Plants have evolved a variety of adaptive mechanisms to respond to powdery mildew (Zhou et al. 2018), including antioxidant enzyme activities and non-enzymatic antioxidant defense systems. TaWRKY14-overexpressing transgenic lines had a higher antioxidant capacity under the powdery mildew treatment (represented by MDA, proline, and total chlorophyll), which might help plants maintain membrane permeability and photosynthetic capacity. This is consistent with Liu et al. (2018), who reported that CGA is related with plant responses to stress.

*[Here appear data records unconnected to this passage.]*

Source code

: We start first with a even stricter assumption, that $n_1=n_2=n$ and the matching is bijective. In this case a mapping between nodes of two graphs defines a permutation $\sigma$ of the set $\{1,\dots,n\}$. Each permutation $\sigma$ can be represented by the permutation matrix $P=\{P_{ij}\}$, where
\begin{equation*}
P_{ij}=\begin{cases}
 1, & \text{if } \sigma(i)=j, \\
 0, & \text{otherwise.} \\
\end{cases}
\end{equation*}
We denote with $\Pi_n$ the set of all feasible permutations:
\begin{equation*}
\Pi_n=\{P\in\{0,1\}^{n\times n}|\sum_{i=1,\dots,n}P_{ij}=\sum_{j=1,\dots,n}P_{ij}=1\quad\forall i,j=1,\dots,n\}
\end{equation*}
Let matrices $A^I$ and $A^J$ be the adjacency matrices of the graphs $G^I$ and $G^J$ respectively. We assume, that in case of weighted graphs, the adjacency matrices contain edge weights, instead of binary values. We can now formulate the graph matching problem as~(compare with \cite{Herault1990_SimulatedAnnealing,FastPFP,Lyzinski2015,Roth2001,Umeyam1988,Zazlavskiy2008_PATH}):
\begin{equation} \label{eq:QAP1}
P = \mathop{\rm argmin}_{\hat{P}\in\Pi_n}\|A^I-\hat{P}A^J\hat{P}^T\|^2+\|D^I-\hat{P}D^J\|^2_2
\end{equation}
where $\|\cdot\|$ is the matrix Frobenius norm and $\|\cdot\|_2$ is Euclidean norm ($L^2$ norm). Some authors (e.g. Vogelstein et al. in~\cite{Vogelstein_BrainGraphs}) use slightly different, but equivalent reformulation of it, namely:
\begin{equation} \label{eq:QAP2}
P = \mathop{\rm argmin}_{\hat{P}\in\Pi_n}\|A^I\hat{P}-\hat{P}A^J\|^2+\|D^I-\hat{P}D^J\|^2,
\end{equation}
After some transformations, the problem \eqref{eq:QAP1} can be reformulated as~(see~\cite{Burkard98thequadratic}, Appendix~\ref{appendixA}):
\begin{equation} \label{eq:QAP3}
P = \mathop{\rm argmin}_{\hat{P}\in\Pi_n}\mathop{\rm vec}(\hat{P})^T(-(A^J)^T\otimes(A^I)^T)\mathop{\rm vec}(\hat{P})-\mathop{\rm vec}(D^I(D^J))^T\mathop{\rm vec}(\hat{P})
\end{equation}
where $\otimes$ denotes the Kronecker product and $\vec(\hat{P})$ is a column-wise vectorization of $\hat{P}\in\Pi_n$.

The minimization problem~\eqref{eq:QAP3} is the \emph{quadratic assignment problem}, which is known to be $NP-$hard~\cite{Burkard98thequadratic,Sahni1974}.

We also detected the PAL, SOD, and POD enzyme activities in different transgenic lines which are important physiological indicators of powdery mildew resistance (Jing et al. 2020; Patel et al. 2020). The higher PAL, SOD, and POD enzyme activities in TaWRKY14-overexpressing transgenic lines showed higher powdery mildew resistance. However, the mechanisms of TaWRKY14 increasing SOD and POD enzyme activities through CGA and other phenolic acid compounds remain to be further studied. Moreover, TaWRKY14-overexpression lines can be used as a new resource for further quality evaluation and for industrial crop cultivation.

Conclusion

TaWRKY14 TF can increase CGA biosynthesis by regulating the expression of TaPAL1 in T. antungense, improve powdery mildew resistance, and promote the expression of antioxidant enzymes such as SOD and POD. The expression of TaPAL1 in the phenylalanine metabolic pathway can respond to powdery mildew stress, thereby increasing the synthesis of endogenous phenolic compounds in plants, which can help plants resist powdery mildew.